Data records
***
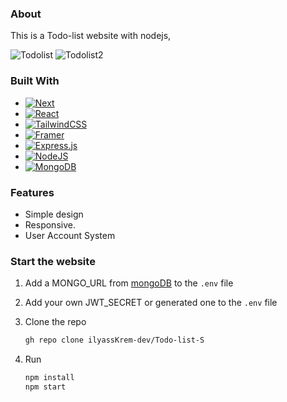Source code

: 
### About

This is a Todo-list website with nodejs,

![Todolist][Todolist] 
![Todolist2][Todolist2]

### Built With
* [![Next][Next.js]][Next-url]
* [![React][React.js]][React-url]
* [![TailwindCSS][TailwindCss]][TailwindCss-url]
* [![Framer][Framer]][Framer-url]
* [![Express.js][Express.js]][Express.js-url]
* [![NodeJS][NodeJS]][NodeJS-url]
* [![MongoDB][MongoDB]][MongoDB-url]
 
###  Features
- Simple design
- Responsive.
- User Account System
  
### Start the website

1. Add a MONGO_URL from [mongoDB](https://www.mongodb.com/) to the `.env` file
2. Add your own JWT_SECRET or generated one to the `.env` file
3. Clone the repo
   ```sh
   gh repo clone ilyassKrem-dev/Todo-list-S
   ```
   
4. Run
   ```sh
   npm install
   npm start
   ```
  
<!-- MARKDOWN LINKS & IMAGES -->
[Next.js]: https://img.shields.io/badge/next.js-000000?style=for-the-badge&logo=nextdotjs&logoColor=white
[Next-url]: https://nextjs.org/
[Framer]:https://img.shields.io/badge/Framer-black?style=for-the-badge&logo=framer&logoColor=blue
[Framer-url]:https://www.framer.com/motion/
[React.js]: https://img.shields.io/badge/React-20232A?style=for-the-badge&logo=react&logoColor=61DAFB
[React-url]: https://reactjs.org/
[TailwindCss]:https://img.shields.io/badge/tailwindcss-%2338B2AC.svg?style=for-the-badge&logo=tailwind-css&logoColor=white
[TailwindCss-url]:https://tailwindcss.com/
[Express.js]:https://img.shields.io/badge/express.js-%23404d59.svg?style=for-the-badge&logo=express&logoColor=%2361DAFB
[Express.js-url]:https://expressjs.com/
[NodeJS]:https://img.shields.io/badge/node.js-6DA55F?style=for-the-badge&logo=node.js&logoColor=white
[NodeJS-url]:https://nodejs.org/
[MongoDB]:https://img.shields.io/badge/MongoDB-%234ea94b.svg?style=for-the-badge&logo=mongodb&logoColor=white
[MongoDB-url]:https://www.mongodb.com/
[Todolist]:https://www.dropbox.com/scl/fi/8wvoai8by6mjrp2yqh9pr/Capture1.jpg?rlkey=25aicz2k9aastv77k33eyq1mk&raw=1
[Todolist2]:https://www.dropbox.com/scl/fi/sid5vuully250k6bu9rzp/Todolist.jpg?rlkey=thbknv8y7e0c69lsc7ksjef16&raw=1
***
== Task details ==
Going through the data above, return each line with the word "dropbox".

== Solution to this task ==
[Todolist]:https://www.dropbox.com/scl/fi/8wvoai8by6mjrp2yqh9pr/Capture1.jpg?rlkey=25aicz2k9aastv77k33eyq1mk&raw=1
[Todolist2]:https://www.dropbox.com/scl/fi/sid5vuully250k6bu9rzp/Todolist.jpg?rlkey=thbknv8y7e0c69lsc7ksjef16&raw=1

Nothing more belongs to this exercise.